THE PIRATES OF BLOOD RIVER (Hammer Films, by way of Twilight Time) 1962. 87 mins. AR: 2.35:1
Supplements: Isolated score. Commentary track featuring Jimmy Sangster,
Directed by John Gilling. Screenplay by John Hunter & John Gilling. From a story by Jimmy Sangster. Executive producer, Michael Carreras. Producer Anthony Nelson Keys. Music by Gary Hughes. Cinematography by Arthur Grant. Production Design by Bernard Robinson. Special Effects by Les Bowie.
With: Kerwin Mathews, Christopher Lee, Glenn Corbett, Oliver Reed, Andrew Keir, Marla Landi.
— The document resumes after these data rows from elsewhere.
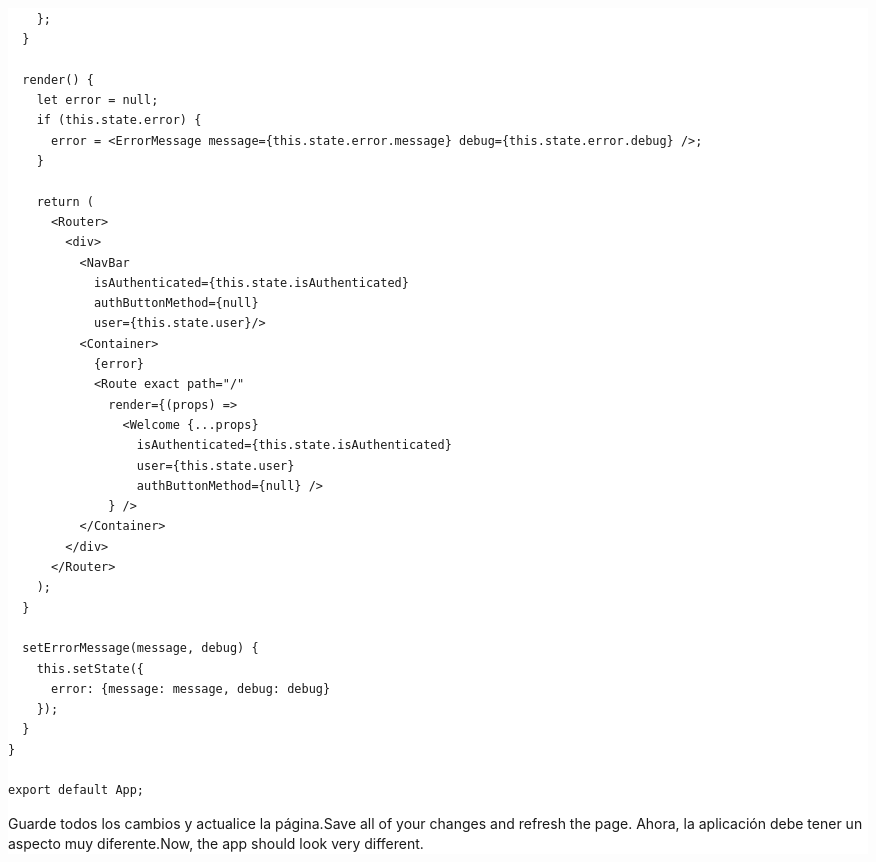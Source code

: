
 ```JSX
    };
  }

  render() {
    let error = null;
    if (this.state.error) {
      error = <ErrorMessage message={this.state.error.message} debug={this.state.error.debug} />;
    }

    return (
      <Router>
        <div>
          <NavBar
            isAuthenticated={this.state.isAuthenticated}
            authButtonMethod={null}
            user={this.state.user}/>
          <Container>
            {error}
            <Route exact path="/"
              render={(props) =>
                <Welcome {...props}
                  isAuthenticated={this.state.isAuthenticated}
                  user={this.state.user}
                  authButtonMethod={null} />
              } />
          </Container>
        </div>
      </Router>
    );
  }

  setErrorMessage(message, debug) {
    this.setState({
      error: {message: message, debug: debug}
    });
  }
}

export default App;
```

<span data-ttu-id="e0f85-124">Guarde todos los cambios y actualice la página.</span><span class="sxs-lookup"><span data-stu-id="e0f85-124">Save all of your changes and refresh the page.</span></span> <span data-ttu-id="e0f85-125">Ahora, la aplicación debe tener un aspecto muy diferente.</span><span class="sxs-lookup"><span data-stu-id="e0f85-125">Now, the app should look very different.</span></span>
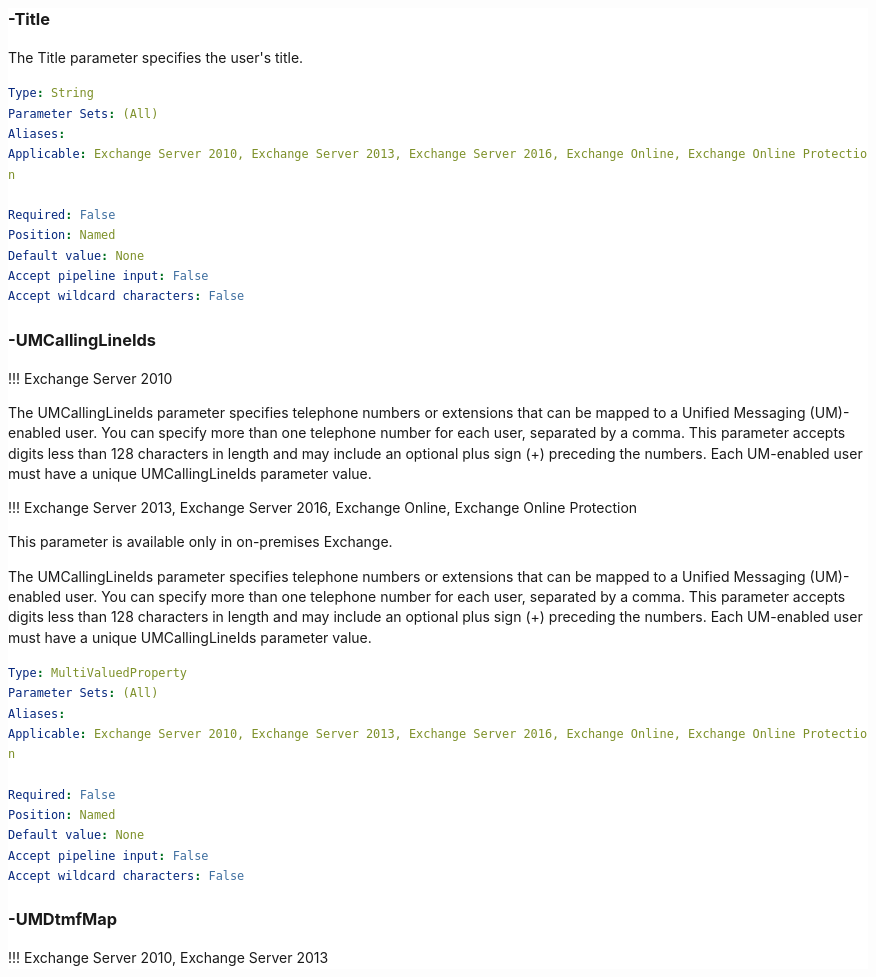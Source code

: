 ### -Title
The Title parameter specifies the user's title.

```yaml
Type: String
Parameter Sets: (All)
Aliases:
Applicable: Exchange Server 2010, Exchange Server 2013, Exchange Server 2016, Exchange Online, Exchange Online Protection

Required: False
Position: Named
Default value: None
Accept pipeline input: False
Accept wildcard characters: False
```

### -UMCallingLineIds
!!! Exchange Server 2010

The UMCallingLineIds parameter specifies telephone numbers or extensions that can be mapped to a Unified Messaging (UM)-enabled user. You can specify more than one telephone number for each user, separated by a comma. This parameter accepts digits less than 128 characters in length and may include an optional plus sign (+) preceding the numbers. Each UM-enabled user must have a unique UMCallingLineIds parameter value.



!!! Exchange Server 2013, Exchange Server 2016, Exchange Online, Exchange Online Protection

This parameter is available only in on-premises Exchange.

The UMCallingLineIds parameter specifies telephone numbers or extensions that can be mapped to a Unified Messaging (UM)-enabled user. You can specify more than one telephone number for each user, separated by a comma. This parameter accepts digits less than 128 characters in length and may include an optional plus sign (+) preceding the numbers. Each UM-enabled user must have a unique UMCallingLineIds parameter value.



```yaml
Type: MultiValuedProperty
Parameter Sets: (All)
Aliases:
Applicable: Exchange Server 2010, Exchange Server 2013, Exchange Server 2016, Exchange Online, Exchange Online Protection

Required: False
Position: Named
Default value: None
Accept pipeline input: False
Accept wildcard characters: False
```

### -UMDtmfMap
!!! Exchange Server 2010, Exchange Server 2013
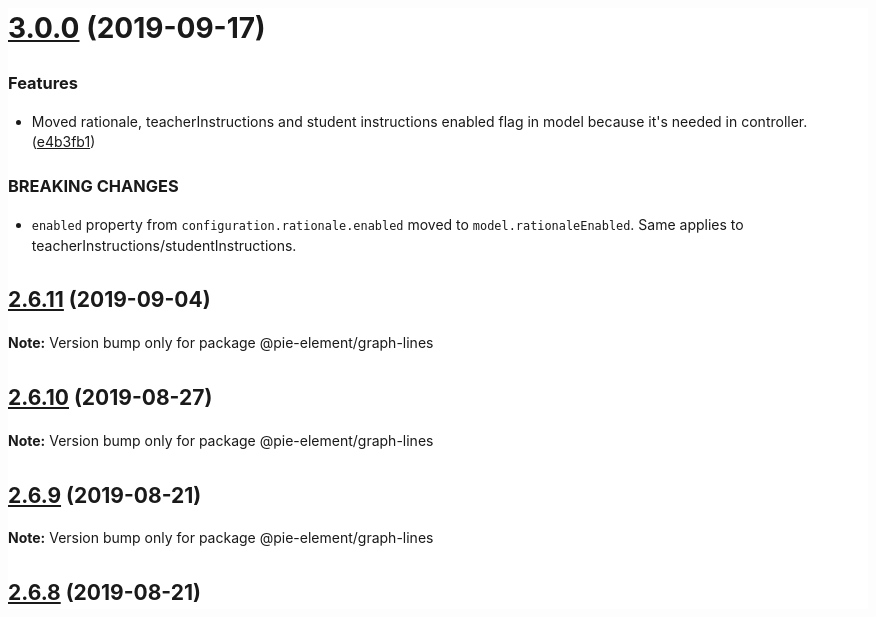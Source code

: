 



# [3.0.0](https://github.com/pie-framework/pie-elements/compare/@pie-element/graph-lines@2.6.11...@pie-element/graph-lines@3.0.0) (2019-09-17)


### Features

* Moved rationale, teacherInstructions and student instructions enabled flag in model because it's needed in controller. ([e4b3fb1](https://github.com/pie-framework/pie-elements/commit/e4b3fb1))


### BREAKING CHANGES

* `enabled` property from `configuration.rationale.enabled` moved to `model.rationaleEnabled`. Same applies to teacherInstructions/studentInstructions.





## [2.6.11](https://github.com/pie-framework/pie-elements/compare/@pie-element/graph-lines@2.6.10...@pie-element/graph-lines@2.6.11) (2019-09-04)

**Note:** Version bump only for package @pie-element/graph-lines





## [2.6.10](https://github.com/pie-framework/pie-elements/compare/@pie-element/graph-lines@2.6.9...@pie-element/graph-lines@2.6.10) (2019-08-27)

**Note:** Version bump only for package @pie-element/graph-lines





## [2.6.9](https://github.com/pie-framework/pie-elements/compare/@pie-element/graph-lines@2.6.8...@pie-element/graph-lines@2.6.9) (2019-08-21)

**Note:** Version bump only for package @pie-element/graph-lines





## [2.6.8](https://github.com/pie-framework/pie-elements/compare/@pie-element/graph-lines@2.6.7...@pie-element/graph-lines@2.6.8) (2019-08-21)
Though not scored by Hammer heavyweight James Bernard, the filmusic track is densely cued, and the Twilight Time release has the edge over the earlier Columbia Pictures version, not just because it isolates the track, but in the way it is reproduced. Composer Gary Hughes was brought into the Hammer fold for this assignment, and was thereafter used for the company’s costume adventure flicks. His is a rousing, orchestral score, and it is gratifying, not to mention edifying, to listen to it against the visuals with no dialogue or effects.
Christopher Lee is a one-eyed (unless the patch is a fashion statement) French pirate who gets all the clever lines in the screenplay, and delivers them with aplomb. A rung below Lee, performance-wise, are athletic Huguenot Kerwin (deft casting of the 7TH VOYAGE OF SINBAD star) Mathews, Andrew (soon to be Quatermass) Keir, early-in-his-career Oliver Reed and US cast contribution Glenn Corbett (who trailed just behind Lee in screen power here…until a horse fall hospitalized the actor, taking him out of the running). They essay their jobs seriously, it’s just that Lee…well, sometimes he could treat a role superficially, but here he really rose to the task.
Watching the film again (twice), I recalled that among its many pleasures are the piranha attacks. A wonderful illusion, devised by effects honcho Les Bowie, who later worked with Kubrick on 2001: A SPACE ODYSSEY. See if you can figure how they did it (hint: it involves tiny shreds of aluminum foil).
There is also a commentary track full of Hammer alums. I wish Jimmy Sangster had done tons more of them. I’d love to have heard him expound on his only KOLCHAK: THE NIGHT STALKER episode, “Horror in the Heights”, in which a monstrous force is stalking an ethnic neighborhood and killing elderly Jews.